DIRECTIONS FOR THIS TASK
All lines from the one containing "고IO형 IT 시리즈" to the end of the entries below should be output exactly as they appear. No other lines should be output.
====== PROVIDED INFORMATION
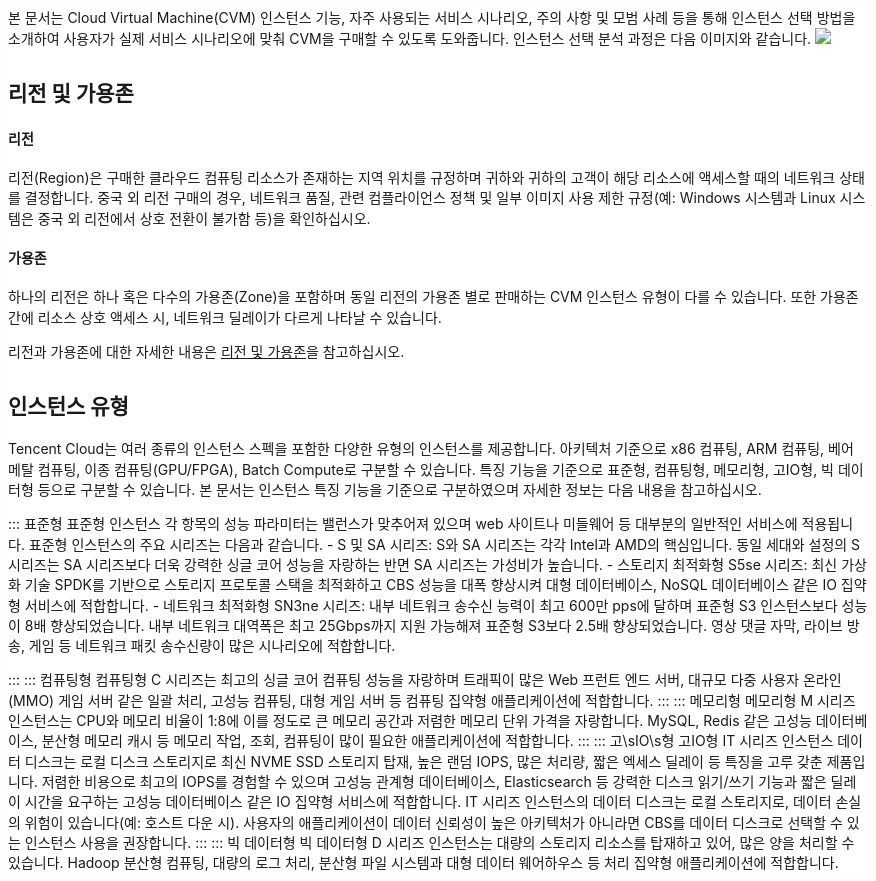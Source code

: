 

본 문서는 Cloud Virtual Machine(CVM) 인스턴스 기능, 자주 사용되는 서비스 시나리오, 주의 사항 및 모범 사례 등을 통해 인스턴스 선택 방법을 소개하여 사용자가 실제 서비스 시나리오에 맞춰 CVM을 구매할 수 있도록 도와줍니다. 인스턴스 선택 분석 과정은 다음 이미지와 같습니다. 
<img src="https://qcloudimg.tencent-cloud.cn/raw/166011fc787835709563449faccce09b.png" style="width:60%"/>

## 리전 및 가용존
#### 리전
리전(Region)은 구매한 클라우드 컴퓨팅 리소스가 존재하는 지역 위치를 규정하며 귀하와 귀하의 고객이 해당 리소스에 액세스할 때의 네트워크 상태를 결정합니다. 
중국 외 리전 구매의 경우, 네트워크 품질, 관련 컴플라이언스 정책 및 일부 이미지 사용 제한 규정(예: Windows 시스템과 Linux 시스템은 중국 외 리전에서 상호 전환이 불가함 등)을 확인하십시오.

#### 가용존
하나의 리전은 하나 혹은 다수의 가용존(Zone)을 포함하며 동일 리전의 가용존 별로 판매하는 CVM 인스턴스 유형이 다를 수 있습니다. 또한 가용존 간에 리소스 상호 액세스 시, 네트워크 딜레이가 다르게 나타날 수 있습니다. 

리전과 가용존에 대한 자세한 내용은 [리전 및 가용존](https://intl.cloud.tencent.com/document/product/213/6091)을 참고하십시오.

## 인스턴스 유형
Tencent Cloud는 여러 종류의 인스턴스 스펙을 포함한 다양한 유형의 인스턴스를 제공합니다. 아키텍처 기준으로 x86 컴퓨팅, ARM 컴퓨팅, 베어 메탈 컴퓨팅, 이종 컴퓨팅(GPU/FPGA), Batch Compute로 구분할 수 있습니다. 특징 기능을 기준으로 표준형, 컴퓨팅형, 메모리형, 고IO형, 빅 데이터형 등으로 구분할 수 있습니다. 본 문서는 인스턴스 특징 기능을 기준으로 구분하였으며 자세한 정보는 다음 내용을 참고하십시오.  

<dx-accordion>
::: 표준형
표준형 인스턴스 각 항목의 성능 파라미터는 밸런스가 맞추어져 있으며 web 사이트나 미들웨어 등 대부분의 일반적인 서비스에 적용됩니다. 표준형 인스턴스의 주요 시리즈는 다음과 같습니다. 
- S 및 SA 시리즈: S와 SA 시리즈는 각각 Intel과 AMD의 핵심입니다. 동일 세대와 설정의 S 시리즈는 SA 시리즈보다 더욱 강력한 싱글 코어 성능을 자랑하는 반면 SA 시리즈는 가성비가 높습니다.
- 스토리지 최적화형 S5se 시리즈: 최신 가상화 기술 SPDK를 기반으로 스토리지 프로토콜 스택을 최적화하고 CBS 성능을 대폭 향상시켜 대형 데이터베이스, NoSQL 데이터베이스 같은 IO 집약형 서비스에 적합합니다.
- 네트워크 최적화형 SN3ne 시리즈: 내부 네트워크 송수신 능력이 최고 600만 pps에 달하며 표준형 S3 인스턴스보다 성능이 8배 향상되었습니다. 내부 네트워크 대역폭은 최고 25Gbps까지 지원 가능해져 표준형  S3보다 2.5배 향상되었습니다. 영상 댓글 자막, 라이브 방송, 게임 등 네트워크 패킷 송수신량이 많은 시나리오에 적합합니다.

::: 
::: 컴퓨팅형
컴퓨팅형 C 시리즈는 최고의 싱글 코어 컴퓨팅 성능을 자랑하며 트래픽이 많은 Web 프런트 엔드 서버, 대규모 다중 사용자 온라인(MMO) 게임 서버 같은 일괄 처리, 고성능 컴퓨팅, 대형 게임 서버 등 컴퓨팅 집약형 애플리케이션에 적합합니다.
:::
::: 메모리형
메모리형 M 시리즈 인스턴스는 CPU와 메모리 비율이 1:8에 이를 정도로 큰 메모리 공간과 저렴한 메모리 단위 가격을 자랑합니다. MySQL, Redis 같은 고성능 데이터베이스, 분산형 메모리 캐시 등 메모리 작업, 조회, 컴퓨팅이 많이 필요한 애플리케이션에 적합합니다.
:::
::: 고\sIO\s형
고IO형 IT 시리즈 인스턴스 데이터 디스크는 로컬 디스크 스토리지로 최신 NVME SSD 스토리지 탑재, 높은 랜덤 IOPS, 많은 처리량, 짧은 엑세스 딜레이 등 특징을 고루 갖춘 제품입니다. 저렴한 비용으로 최고의 IOPS를 경험할 수 있으며 고성능 관계형 데이터베이스, Elasticsearch 등 강력한 디스크 읽기/쓰기 기능과 짧은 딜레이 시간을 요구하는 고성능 데이터베이스 같은 IO 집약형 서비스에 적합합니다.
<dx-alert infotype="explain" title="">
IT 시리즈 인스턴스의 데이터 디스크는 로컬 스토리지로, 데이터 손실의 위험이 있습니다(예: 호스트 다운 시). 사용자의 애플리케이션이 데이터 신뢰성이 높은 아키텍처가 아니라면 CBS를 데이터 디스크로 선택할 수 있는 인스턴스 사용을 권장합니다.
</dx-alert>
:::
::: 빅 데이터형
빅 데이터형 D 시리즈 인스턴스는 대량의 스토리지 리소스를 탑재하고 있어, 많은 양을 처리할 수 있습니다. Hadoop 분산형 컴퓨팅, 대량의 로그 처리, 분산형 파일 시스템과 대형 데이터 웨어하우스 등 처리 집약형 애플리케이션에 적합합니다.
============
EXPECTED OUTPUT
고IO형 IT 시리즈 인스턴스 데이터 디스크는 로컬 디스크 스토리지로 최신 NVME SSD 스토리지 탑재, 높은 랜덤 IOPS, 많은 처리량, 짧은 엑세스 딜레이 등 특징을 고루 갖춘 제품입니다. 저렴한 비용으로 최고의 IOPS를 경험할 수 있으며 고성능 관계형 데이터베이스, Elasticsearch 등 강력한 디스크 읽기/쓰기 기능과 짧은 딜레이 시간을 요구하는 고성능 데이터베이스 같은 IO 집약형 서비스에 적합합니다.
<dx-alert infotype="explain" title="">
IT 시리즈 인스턴스의 데이터 디스크는 로컬 스토리지로, 데이터 손실의 위험이 있습니다(예: 호스트 다운 시). 사용자의 애플리케이션이 데이터 신뢰성이 높은 아키텍처가 아니라면 CBS를 데이터 디스크로 선택할 수 있는 인스턴스 사용을 권장합니다.
</dx-alert>
:::
::: 빅 데이터형
빅 데이터형 D 시리즈 인스턴스는 대량의 스토리지 리소스를 탑재하고 있어, 많은 양을 처리할 수 있습니다. Hadoop 분산형 컴퓨팅, 대량의 로그 처리, 분산형 파일 시스템과 대형 데이터 웨어하우스 등 처리 집약형 애플리케이션에 적합합니다.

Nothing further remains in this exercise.